A noter l’éclectisme des morceaux. Chacun doté d’un certain style avec pour les connaisseurs des influences assez évidentes. Prenez le premier par exemple. La mélodie plaquée sur orgue Hammond et sonorités orientalisantes de guitare rappelle le Floyd psyché du temps de Barret. Ensuite, le paysage sonore est reconstruit avec une guitare ascendante à la Gilmour qui transperce les hauts-parleurs. Pour faire place ensuite à des facéties exécutées à l’orgue, légères et jazzy dans un style Canterbury et donc très seventies. Le morceau suivant s’écarte légèrement du premier mais toujours dans un style incitant à la rêverie et résolument vintage. Dans le quatrième morceau, le jeu de guitare sonne plus près de la Californie, entre le Dead et le krautrock allemand. Ensuite, le tempo s’accélère pour deux ou trois compositions un peu plus heavy avec d’autres influences et notamment des glissandos à la Gong. Verdict, un album tout à fait recommandé aux amateurs de rêveries entre Floyd et Canterbury.

Line-up / Musicians
- Fabio Golfetti / vocals and guitars
- Gabriel Costa / bass and backing vocals (3)
- Fernando Cardoso / Hammond organ, piano & synth
- José Luiz Dinóla / drums and backing vocals (7)

Guest musicians :
- Gabriel Golfetti / ocarina (3)
- Fred Barley / drums (10)


Fabio Golfetti est également impliqué dans un autre projet musical plus aventureux puisqu’il s’inscrit dans un registre rock planant, free et expérimental au sein un trio au nom énigmatique de « Invisible opera company of Tibet » (C.O.I.T.). En fait, la compagnie invisible du Tibet est une idée originale de Lord David Allen que j’ai anobli du coup car il a autant contribué au rayonnement de la Couronne britannique que Lords Jagger et MacCartney. Allen est le grand prêtre des adorateurs de la planète Gong et le fondateur facétieux de cette compagnie qui, née au début des seventies, avait comme seul motif de fédérer des expériences musicales se plaçant sous la double égide du rock occidental expérimental et de la spiritualité orientale dont l’objectif est d’ouvrir les consciences. Bref, du new age esthétique qui ne se prend pas au sérieux mais dont les musiciens jouent avec un grand professionnalisme.

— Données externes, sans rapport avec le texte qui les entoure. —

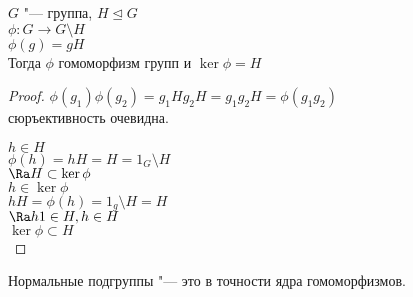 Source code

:\begin{theorem}
$G$ "--- группа, $H \unlhd G$\\
$\phi \colon G \to G \setminus H$\\
$\phi(g) = gH$ \\

Тогда $\phi$ гомоморфизм групп и  $\ker \phi = H$\\
\end{theorem}
\begin{proof}
$\phi(g_1)\phi(g_2) = g_1Hg_2H = g_1g_2H = \phi(g_1g_2)$\\
сюръективность очевидна. 

$h \in H$\\
$\phi(h) = hH =  H = 1_{G}\setminus H$\\
$\Ra H \subset \ker \phi$\\
$h \in \ker \phi$\\
$hH = \phi(h) = 1_g\setminus H = H$ \\
$\Ra h1 \in H, h \in H$\\
$\ker \phi \subset H$\\

\end{proof}

\begin{conseq}
Нормальные подгруппы "--- это в точности ядра гомоморфизмов.
\end{conseq}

Aux côtés de Gabriel Costa à la basse et Fred Barley aux percussions, Fabio Golfetti sévit avec une guitare très free dans cette formation qui débuta il y a deux décennies sous la forme d’un quintet. Quand les musiciens sont doués, ils peuvent se contenter de jouer à trois et c’est le cas avec ce CD intitulé UFO planante proposant 70 minutes de musiques avec trois longs morceaux de 27, 10 et 12 minutes et à la fin une reprise de ce qui pour moi est le meilleur morceau de Soft Machine, le fameux « Moon in june » composé par Robert Wyatt pour le troisième album (double) de cette légendaire formation. L’écoute du premier morceau ne déçoit pas. Le groupe joue comme un trio, c’est-à-dire avec batteur qui n’hésite pas à placer roulements et autres fioritures ce qui en fait un instrumentiste à part entière et non pas un métronome comme on en trouve souvent dans le rock basique. Une première écoute et l’on situe parfaitement cette musique assez proche du krautrock allemand des early seventies. Une référence évidente, celle de Guru Guru. Le jeu de Barley à la batterie évoque inévitablement celui de Neumeier. Et la guitare, free, planante, exécute une multitude de séquences avec des sonorités travaillées et un jeu très space. Un CD lui aussi très optimiste, comme peut l’être la population brésilienne bien plus sereine et joyeuse que notre triste France. Certes il y a eu une insurrection mais c’est peut-être parce que ces gens sont optimistes, pas comme nous autres Français.

Mais revenons à la musique et à ce CD excellemment produit avec un son nickel, les instruments se détachant parfaitement. Le début du CD donne l’impression d’écouter par un soir ensoleillé pendant un été seventies des effusions planantes qu’on pourrait confondre avec du Ash Ra Tempel, groupe avec lequel la compagnie du Tibet présente également beaucoup d’affinités. Les guitares se superposent, l’une devenant stridente et saturée, la batterie se déchaîne et c’est parti comme ça tout le long de ce CD étonnant avec ses fausses impros hypnotisantes, et qui devrait être apprécié par les amateurs de krautrock ainsi que de la planète Gong. C’est chaud, raffiné, parfois explosif à la « careful Eugen et son axe », et très free. On se sent libre et heureux. Même pas besoin de fumer la moquette.